Deux ans plus tard, c’est une autre paire de manches. Une classe de Troisième « plus hétérogène », comme on dit, mais dont l’idée de correspondre (cette fois-ci avec des jeunes du camp de Deisheh du centre culturel Phénix) provoque un vrai enthousiasme chez une dizaine d’élèves (que des filles) : rédaction de lettres par groupes, réponses, re-lettres, réponses ensuite individuelles. Entre le quotidien des petites Françaises (« je ne pense pas que je vais partir à Noël ») et les réponses qui décrivent un quotidien d’occupation, le décalage est énorme... et instructif. Positif : ce ne sont pas que les « beurettes » qui écrivent, mais toutes les filles. Positif aussi : la collègue d’anglais, pourtant souvent en recul sur bien des points, qui accepte de revoir le texte des élèves, car la correspondance ne peut être que dans cette langue, et de leur faire corriger : ça prend du temps. Positif encore : la projection de L’Histoire de Promesses, de B. Z. Golberg, documentaire narrant une rencontre entre jeunes Israéliens et jeunes Palestiniens de 10-12 ans est un succès. Négatif, on l’a compris : ce ne sont que des filles qui se lancent dans la correspondance, car il y a deux obstacles pour les garçons : l’écriture (non obligatoire) et l’émotion (on est en train de se construire contre). Difficile : le rythme de la correspondance ; une année scolaire est vite passée, et les Palestiniens intègrent mal l’idée que le contact ne sera plus possible après l’année de Troisième. Difficile également la réaction des adultes : si le chef d’établissement est présent quand je reçois l’animateur du centre Phénix de passage à Paris, si une des familles de la classe accepte l’expérience tout en faisant part de son embarras ayant de la famille en Israël, des membres de la FCPE, à qui j’avais pourtant présenté l’expérience, vont demander au chef d’établissement de m’interdire la correspondance…

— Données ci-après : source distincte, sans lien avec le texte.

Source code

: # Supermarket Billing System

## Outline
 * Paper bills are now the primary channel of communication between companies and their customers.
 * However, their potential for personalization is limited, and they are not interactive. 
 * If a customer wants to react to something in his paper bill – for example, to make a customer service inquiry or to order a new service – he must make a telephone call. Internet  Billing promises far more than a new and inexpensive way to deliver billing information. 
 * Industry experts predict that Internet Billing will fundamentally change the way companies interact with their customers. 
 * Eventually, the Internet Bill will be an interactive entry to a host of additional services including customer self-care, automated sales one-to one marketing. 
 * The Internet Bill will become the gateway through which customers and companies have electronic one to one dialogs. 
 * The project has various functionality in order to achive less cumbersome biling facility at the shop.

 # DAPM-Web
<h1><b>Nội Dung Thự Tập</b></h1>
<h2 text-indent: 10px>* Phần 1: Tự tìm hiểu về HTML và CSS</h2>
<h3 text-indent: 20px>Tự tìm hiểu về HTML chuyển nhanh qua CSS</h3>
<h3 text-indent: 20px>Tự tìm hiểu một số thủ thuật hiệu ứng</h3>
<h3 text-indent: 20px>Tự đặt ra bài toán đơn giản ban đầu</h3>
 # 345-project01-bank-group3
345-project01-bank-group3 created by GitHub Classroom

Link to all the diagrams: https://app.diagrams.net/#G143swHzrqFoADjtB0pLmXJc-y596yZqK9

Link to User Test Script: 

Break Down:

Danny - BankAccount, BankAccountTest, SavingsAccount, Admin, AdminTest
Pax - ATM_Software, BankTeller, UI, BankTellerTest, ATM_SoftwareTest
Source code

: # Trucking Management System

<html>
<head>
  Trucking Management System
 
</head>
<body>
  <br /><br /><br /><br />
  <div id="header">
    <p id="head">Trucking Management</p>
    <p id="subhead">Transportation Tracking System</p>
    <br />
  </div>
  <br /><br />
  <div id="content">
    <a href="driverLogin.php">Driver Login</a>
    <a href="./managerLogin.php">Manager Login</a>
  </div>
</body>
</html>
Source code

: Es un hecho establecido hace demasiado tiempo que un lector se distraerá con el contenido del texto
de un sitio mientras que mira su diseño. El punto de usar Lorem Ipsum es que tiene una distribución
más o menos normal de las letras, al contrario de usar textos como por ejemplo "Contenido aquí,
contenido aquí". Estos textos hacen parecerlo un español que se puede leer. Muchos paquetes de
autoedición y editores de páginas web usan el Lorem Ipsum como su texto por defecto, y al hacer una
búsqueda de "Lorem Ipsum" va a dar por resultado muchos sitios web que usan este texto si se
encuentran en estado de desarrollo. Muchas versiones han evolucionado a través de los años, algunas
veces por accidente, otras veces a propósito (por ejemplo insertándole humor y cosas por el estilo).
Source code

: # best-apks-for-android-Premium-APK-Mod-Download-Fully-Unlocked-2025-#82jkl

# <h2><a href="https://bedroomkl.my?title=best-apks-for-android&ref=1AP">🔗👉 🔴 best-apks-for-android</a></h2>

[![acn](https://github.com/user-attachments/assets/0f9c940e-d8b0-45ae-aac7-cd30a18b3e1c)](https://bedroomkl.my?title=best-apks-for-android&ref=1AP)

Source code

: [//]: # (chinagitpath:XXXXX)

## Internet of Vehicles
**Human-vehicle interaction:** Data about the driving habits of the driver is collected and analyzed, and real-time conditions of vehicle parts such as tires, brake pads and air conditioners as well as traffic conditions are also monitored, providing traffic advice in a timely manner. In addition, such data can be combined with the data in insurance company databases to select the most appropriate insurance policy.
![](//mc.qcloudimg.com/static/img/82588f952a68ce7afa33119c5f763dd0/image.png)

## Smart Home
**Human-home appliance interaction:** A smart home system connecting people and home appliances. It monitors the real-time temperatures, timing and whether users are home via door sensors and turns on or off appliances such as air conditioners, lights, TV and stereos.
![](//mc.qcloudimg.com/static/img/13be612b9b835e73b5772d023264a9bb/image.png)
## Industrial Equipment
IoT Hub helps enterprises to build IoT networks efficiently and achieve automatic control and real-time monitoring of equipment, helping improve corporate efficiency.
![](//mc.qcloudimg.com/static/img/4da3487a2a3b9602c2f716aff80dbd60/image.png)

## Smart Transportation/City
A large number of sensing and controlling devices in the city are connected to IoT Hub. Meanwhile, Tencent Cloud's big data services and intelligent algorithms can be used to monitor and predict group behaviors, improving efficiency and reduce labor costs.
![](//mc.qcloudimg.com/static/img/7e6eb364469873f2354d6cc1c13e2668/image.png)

De plus en plus dur ou de mieux en mieux ? L’année suivante, c’est une classe difficile mais c’est aussi un grand nombre de jeunes Palestiniens. Quelques garçons volontaires cette fois, par solidarité « ethnique-religieuse », mais qui ne vont pas bien loin dans leur solidarité, et qui supplient finalement les filles de leur donner des idées-écrire-traduire leur lettre. L’événement de l’année, c’est la venue en classe de quatre correspondants arrivés avec l’animateur du centre expliquer leur vie et leur lutte : contraste hurlant entre des jeunes respirant la volonté de vivre, l’ouverture – et parlant bien anglais –, et des jeunes d’ici dont certains sont également enthousiastes mais dont le plus grand nombre a du mal à supporter cet échange (« ils pourraient quand même parler français », dur à entendre venant d’enfants de l’immigration). Pas d’opposition à cet échange cette fois-ci, et les Palestiniens ont été accueillis avec chaleur par l’ensemble des profs.
L’expérience avec Deisheh continuera encore un an, mais en mineur, avec deux élèves volontaires qui correspondront et feront un exposé construit sur le conflit au Moyen-Orient.

Apprentissage ?

De l’anglais, oui, qui avance bien « en situation ». Mais surtout de la réalité de notre monde : une réalité où la guerre prend l’épaisseur d’êtres humains nommés, au lieu d’être cette lointaine vitrine cathodique ; la réalité des différences aussi, où des ados réalisent qu’il y a un monde en dehors du sucre et du shit.
Apprentissage aussi pour cette élève antisémite à qui les Palestiniens expliquent qu’ils ne mènent pas un combat racial. De même pour cet élève « musulman », très perturbé et perturbant, dont je découvre les origines familiales juives, et son déchirement.
Apprentissage également pour l’enseignant : la correspondance, c’est difficile quand les élèves demandent tous les jours « alors ils ont répondu ? », c’est difficile aussi car le temps du nombril n’est pas celui de l’ouverture aux autres. Difficile, partiel, mais tellement nécessaire.